Problem to solve: Find the string "confined" in the entries and copy each line that has it.
====== Data for review
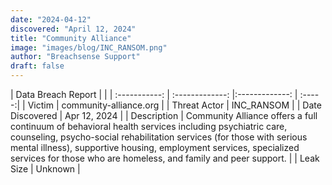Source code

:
 ```yaml
---
date: "2024-04-12"
discovered: "April 12, 2024"
title: "Community Alliance"
image: "images/blog/INC_RANSOM.png"
author: "Breachsense Support"
draft: false
---
```


| Data Breach Report           |              | 
| :-----------: | :-------------:     |:-------------:    | :-----:|
| Victim      | community-alliance.org      | 
| Threat Actor      | INC_RANSOM      | 
| Date Discovered      | Apr 12, 2024      | 
| Description      | Community Alliance offers a full continuum of behavioral health services including psychiatric care, counseling, psycho-social rehabilitation services (for those with serious mental illness), supportive housing, employment services, specialized services for those who are homeless, and family and peer support.      | 
| Leak Size      | Unknown      | 

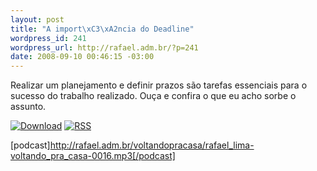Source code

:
 ```yaml
--- 
layout: post
title: "A import\xC3\xA2ncia do Deadline"
wordpress_id: 241
wordpress_url: http://rafael.adm.br/?p=241
date: 2008-09-10 00:46:15 -03:00
---
```

Realizar um planejamento e definir prazos são tarefas essenciais para o sucesso do trabalho realizado. Ouça e confira o que eu acho sorbe o assunto.

<a class="noborder" href="http://rafael.adm.br/voltandopracasa/rafael_lima-voltando_pra_casa-0016.mp3" title="Download"><img src="http://rafael.adm.br/wp-content/themes/rafael_lima-rockinblue/images/download_green.gif" border="0" alt="Download" /></a> <a class="noborder" href="http://feeds.feedburner.com/rafael_lima_podcast" title="RSS"><img src="http://rafael.adm.br/wp-content/themes/rafael_lima-rockinblue/images/icn-feed-16x16.png" border="0" alt="RSS" /></a>

[podcast]http://rafael.adm.br/voltandopracasa/rafael_lima-voltando_pra_casa-0016.mp3[/podcast]
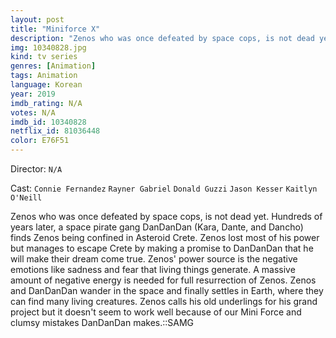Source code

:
```yaml
---
layout: post
title: "Miniforce X"
description: "Zenos who was once defeated by space cops, is not dead yet. Hundreds of years later, a space pirate gang DanDanDan (Kara, Dante, and Dancho) finds Zenos being confined in Asteroid Crete. Zenos lost most of his power but manages to escape Crete by making a promise to DanDanDan that he will make their dream come true. Zenos' power source is the negative emotions like sadness and fear that living things generate. A massive amount of negative energy is needed for full resurrection of Zenos. Zenos and DanD.."
img: 10340828.jpg
kind: tv series
genres: [Animation]
tags: Animation 
language: Korean
year: 2019
imdb_rating: N/A
votes: N/A
imdb_id: 10340828
netflix_id: 81036448
color: E76F51
---
```

Director: `N/A`  

Cast: `Connie Fernandez` `Rayner Gabriel` `Donald Guzzi` `Jason Kesser` `Kaitlyn O'Neill` 

Zenos who was once defeated by space cops, is not dead yet. Hundreds of years later, a space pirate gang DanDanDan (Kara, Dante, and Dancho) finds Zenos being confined in Asteroid Crete. Zenos lost most of his power but manages to escape Crete by making a promise to DanDanDan that he will make their dream come true. Zenos' power source is the negative emotions like sadness and fear that living things generate. A massive amount of negative energy is needed for full resurrection of Zenos. Zenos and DanDanDan wander in the space and finally settles in Earth, where they can find many living creatures. Zenos calls his old underlings for his grand project but it doesn't seem to work well because of our Mini Force and clumsy mistakes DanDanDan makes.::SAMG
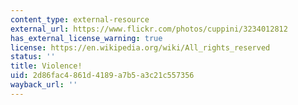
 ```yaml
---
content_type: external-resource
external_url: https://www.flickr.com/photos/cuppini/3234012812
has_external_license_warning: true
license: https://en.wikipedia.org/wiki/All_rights_reserved
status: ''
title: Violence!
uid: 2d86fac4-861d-4189-a7b5-a3c21c557356
wayback_url: ''
---
```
============
Problem solution:
description: "Zenos who was once defeated by space cops, is not dead yet. Hundreds of years later, a space pirate gang DanDanDan (Kara, Dante, and Dancho) finds Zenos being confined in Asteroid Crete. Zenos lost most of his power but manages to escape Crete by making a promise to DanDanDan that he will make their dream come true. Zenos' power source is the negative emotions like sadness and fear that living things generate. A massive amount of negative energy is needed for full resurrection of Zenos. Zenos and DanD.."
Zenos who was once defeated by space cops, is not dead yet. Hundreds of years later, a space pirate gang DanDanDan (Kara, Dante, and Dancho) finds Zenos being confined in Asteroid Crete. Zenos lost most of his power but manages to escape Crete by making a promise to DanDanDan that he will make their dream come true. Zenos' power source is the negative emotions like sadness and fear that living things generate. A massive amount of negative energy is needed for full resurrection of Zenos. Zenos and DanDanDan wander in the space and finally settles in Earth, where they can find many living creatures. Zenos calls his old underlings for his grand project but it doesn't seem to work well because of our Mini Force and clumsy mistakes DanDanDan makes.::SAMG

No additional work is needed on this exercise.